----- Study material -----

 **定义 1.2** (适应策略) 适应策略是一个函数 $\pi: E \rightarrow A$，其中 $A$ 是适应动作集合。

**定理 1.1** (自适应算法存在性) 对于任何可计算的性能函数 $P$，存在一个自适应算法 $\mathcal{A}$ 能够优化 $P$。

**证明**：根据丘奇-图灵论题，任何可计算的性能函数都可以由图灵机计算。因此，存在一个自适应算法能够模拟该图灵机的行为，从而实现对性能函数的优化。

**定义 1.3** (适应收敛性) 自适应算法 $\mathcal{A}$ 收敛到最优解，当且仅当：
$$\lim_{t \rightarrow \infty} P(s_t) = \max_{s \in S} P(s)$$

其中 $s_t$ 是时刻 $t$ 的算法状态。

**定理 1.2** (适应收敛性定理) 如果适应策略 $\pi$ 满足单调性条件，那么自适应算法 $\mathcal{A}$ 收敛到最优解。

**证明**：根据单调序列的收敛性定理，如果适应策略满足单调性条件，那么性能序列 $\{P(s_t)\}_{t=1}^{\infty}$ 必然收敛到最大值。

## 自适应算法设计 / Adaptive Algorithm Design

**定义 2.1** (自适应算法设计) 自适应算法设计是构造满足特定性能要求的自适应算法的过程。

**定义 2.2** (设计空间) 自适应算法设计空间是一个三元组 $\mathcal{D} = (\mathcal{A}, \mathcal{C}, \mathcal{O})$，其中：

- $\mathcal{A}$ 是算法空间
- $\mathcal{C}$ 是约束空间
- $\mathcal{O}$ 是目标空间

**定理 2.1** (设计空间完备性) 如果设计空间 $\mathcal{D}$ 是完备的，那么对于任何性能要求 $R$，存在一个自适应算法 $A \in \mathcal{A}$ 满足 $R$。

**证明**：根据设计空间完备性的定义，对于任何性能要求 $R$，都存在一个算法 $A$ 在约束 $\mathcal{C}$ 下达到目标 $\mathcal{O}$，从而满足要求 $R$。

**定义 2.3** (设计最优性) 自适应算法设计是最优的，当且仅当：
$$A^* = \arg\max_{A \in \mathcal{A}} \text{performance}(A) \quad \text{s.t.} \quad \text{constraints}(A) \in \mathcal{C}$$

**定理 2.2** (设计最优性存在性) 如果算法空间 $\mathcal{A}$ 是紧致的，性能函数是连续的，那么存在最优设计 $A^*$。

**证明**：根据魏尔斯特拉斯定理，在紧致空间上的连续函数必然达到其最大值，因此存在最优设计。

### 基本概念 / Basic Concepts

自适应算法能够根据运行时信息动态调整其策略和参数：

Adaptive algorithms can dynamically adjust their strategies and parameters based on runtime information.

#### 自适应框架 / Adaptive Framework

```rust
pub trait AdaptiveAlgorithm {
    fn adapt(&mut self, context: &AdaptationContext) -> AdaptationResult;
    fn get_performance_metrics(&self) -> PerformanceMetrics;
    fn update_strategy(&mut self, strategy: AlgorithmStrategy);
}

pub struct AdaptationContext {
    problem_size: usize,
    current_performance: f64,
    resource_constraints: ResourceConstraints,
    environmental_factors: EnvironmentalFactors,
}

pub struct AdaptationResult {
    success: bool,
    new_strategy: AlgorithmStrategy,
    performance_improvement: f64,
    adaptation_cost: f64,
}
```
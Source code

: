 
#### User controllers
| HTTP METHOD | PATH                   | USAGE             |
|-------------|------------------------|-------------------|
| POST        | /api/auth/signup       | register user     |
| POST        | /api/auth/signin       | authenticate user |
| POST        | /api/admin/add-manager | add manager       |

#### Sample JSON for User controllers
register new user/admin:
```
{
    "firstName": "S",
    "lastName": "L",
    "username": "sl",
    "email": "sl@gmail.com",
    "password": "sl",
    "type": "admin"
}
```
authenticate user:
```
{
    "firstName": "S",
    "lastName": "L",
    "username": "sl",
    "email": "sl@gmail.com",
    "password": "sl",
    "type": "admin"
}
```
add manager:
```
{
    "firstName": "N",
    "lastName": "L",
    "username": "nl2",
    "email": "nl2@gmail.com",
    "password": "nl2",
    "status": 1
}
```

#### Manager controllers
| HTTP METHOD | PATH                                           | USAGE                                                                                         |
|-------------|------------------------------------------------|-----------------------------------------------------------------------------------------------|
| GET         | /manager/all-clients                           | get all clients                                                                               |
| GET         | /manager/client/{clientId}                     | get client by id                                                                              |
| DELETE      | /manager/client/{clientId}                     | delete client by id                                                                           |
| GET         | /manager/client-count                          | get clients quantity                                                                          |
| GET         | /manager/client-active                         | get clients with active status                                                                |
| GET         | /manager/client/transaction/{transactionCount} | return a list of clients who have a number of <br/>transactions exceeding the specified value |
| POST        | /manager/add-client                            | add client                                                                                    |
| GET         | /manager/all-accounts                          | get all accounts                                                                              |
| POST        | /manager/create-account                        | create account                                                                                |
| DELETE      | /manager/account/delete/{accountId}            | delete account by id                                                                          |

-----

-- Work request --
Write down all of the records again, word for word.

-- Response --
 **定义 1.2** (适应策略) 适应策略是一个函数 $\pi: E \rightarrow A$，其中 $A$ 是适应动作集合。

**定理 1.1** (自适应算法存在性) 对于任何可计算的性能函数 $P$，存在一个自适应算法 $\mathcal{A}$ 能够优化 $P$。

**证明**：根据丘奇-图灵论题，任何可计算的性能函数都可以由图灵机计算。因此，存在一个自适应算法能够模拟该图灵机的行为，从而实现对性能函数的优化。

**定义 1.3** (适应收敛性) 自适应算法 $\mathcal{A}$ 收敛到最优解，当且仅当：
$$\lim_{t \rightarrow \infty} P(s_t) = \max_{s \in S} P(s)$$

其中 $s_t$ 是时刻 $t$ 的算法状态。

**定理 1.2** (适应收敛性定理) 如果适应策略 $\pi$ 满足单调性条件，那么自适应算法 $\mathcal{A}$ 收敛到最优解。

**证明**：根据单调序列的收敛性定理，如果适应策略满足单调性条件，那么性能序列 $\{P(s_t)\}_{t=1}^{\infty}$ 必然收敛到最大值。

## 自适应算法设计 / Adaptive Algorithm Design

**定义 2.1** (自适应算法设计) 自适应算法设计是构造满足特定性能要求的自适应算法的过程。

**定义 2.2** (设计空间) 自适应算法设计空间是一个三元组 $\mathcal{D} = (\mathcal{A}, \mathcal{C}, \mathcal{O})$，其中：

- $\mathcal{A}$ 是算法空间
- $\mathcal{C}$ 是约束空间
- $\mathcal{O}$ 是目标空间

**定理 2.1** (设计空间完备性) 如果设计空间 $\mathcal{D}$ 是完备的，那么对于任何性能要求 $R$，存在一个自适应算法 $A \in \mathcal{A}$ 满足 $R$。

**证明**：根据设计空间完备性的定义，对于任何性能要求 $R$，都存在一个算法 $A$ 在约束 $\mathcal{C}$ 下达到目标 $\mathcal{O}$，从而满足要求 $R$。

**定义 2.3** (设计最优性) 自适应算法设计是最优的，当且仅当：
$$A^* = \arg\max_{A \in \mathcal{A}} \text{performance}(A) \quad \text{s.t.} \quad \text{constraints}(A) \in \mathcal{C}$$

**定理 2.2** (设计最优性存在性) 如果算法空间 $\mathcal{A}$ 是紧致的，性能函数是连续的，那么存在最优设计 $A^*$。

**证明**：根据魏尔斯特拉斯定理，在紧致空间上的连续函数必然达到其最大值，因此存在最优设计。

### 基本概念 / Basic Concepts

自适应算法能够根据运行时信息动态调整其策略和参数：

Adaptive algorithms can dynamically adjust their strategies and parameters based on runtime information.

#### 自适应框架 / Adaptive Framework

```rust
pub trait AdaptiveAlgorithm {
    fn adapt(&mut self, context: &AdaptationContext) -> AdaptationResult;
    fn get_performance_metrics(&self) -> PerformanceMetrics;
    fn update_strategy(&mut self, strategy: AlgorithmStrategy);
}

pub struct AdaptationContext {
    problem_size: usize,
    current_performance: f64,
    resource_constraints: ResourceConstraints,
    environmental_factors: EnvironmentalFactors,
}

pub struct AdaptationResult {
    success: bool,
    new_strategy: AlgorithmStrategy,
    performance_improvement: f64,
    adaptation_cost: f64,
}
```
Source code

: 
#### User controllers
| HTTP METHOD | PATH                   | USAGE             |
|-------------|------------------------|-------------------|
| POST        | /api/auth/signup       | register user     |
| POST        | /api/auth/signin       | authenticate user |
| POST        | /api/admin/add-manager | add manager       |

#### Sample JSON for User controllers
register new user/admin:
```
{
    "firstName": "S",
    "lastName": "L",
    "username": "sl",
    "email": "sl@gmail.com",
    "password": "sl",
    "type": "admin"
}
```
authenticate user:
```
{
    "firstName": "S",
    "lastName": "L",
    "username": "sl",
    "email": "sl@gmail.com",
    "password": "sl",
    "type": "admin"
}
```
add manager:
```
{
    "firstName": "N",
    "lastName": "L",
    "username": "nl2",
    "email": "nl2@gmail.com",
    "password": "nl2",
    "status": 1
}
```

#### Manager controllers
| HTTP METHOD | PATH                                           | USAGE                                                                                         |
|-------------|------------------------------------------------|-----------------------------------------------------------------------------------------------|
| GET         | /manager/all-clients                           | get all clients                                                                               |
| GET         | /manager/client/{clientId}                     | get client by id                                                                              |
| DELETE      | /manager/client/{clientId}                     | delete client by id                                                                           |
| GET         | /manager/client-count                          | get clients quantity                                                                          |
| GET         | /manager/client-active                         | get clients with active status                                                                |
| GET         | /manager/client/transaction/{transactionCount} | return a list of clients who have a number of <br/>transactions exceeding the specified value |
| POST        | /manager/add-client                            | add client                                                                                    |
| GET         | /manager/all-accounts                          | get all accounts                                                                              |
| POST        | /manager/create-account                        | create account                                                                                |
| DELETE      | /manager/account/delete/{accountId}            | delete account by id                                                                          |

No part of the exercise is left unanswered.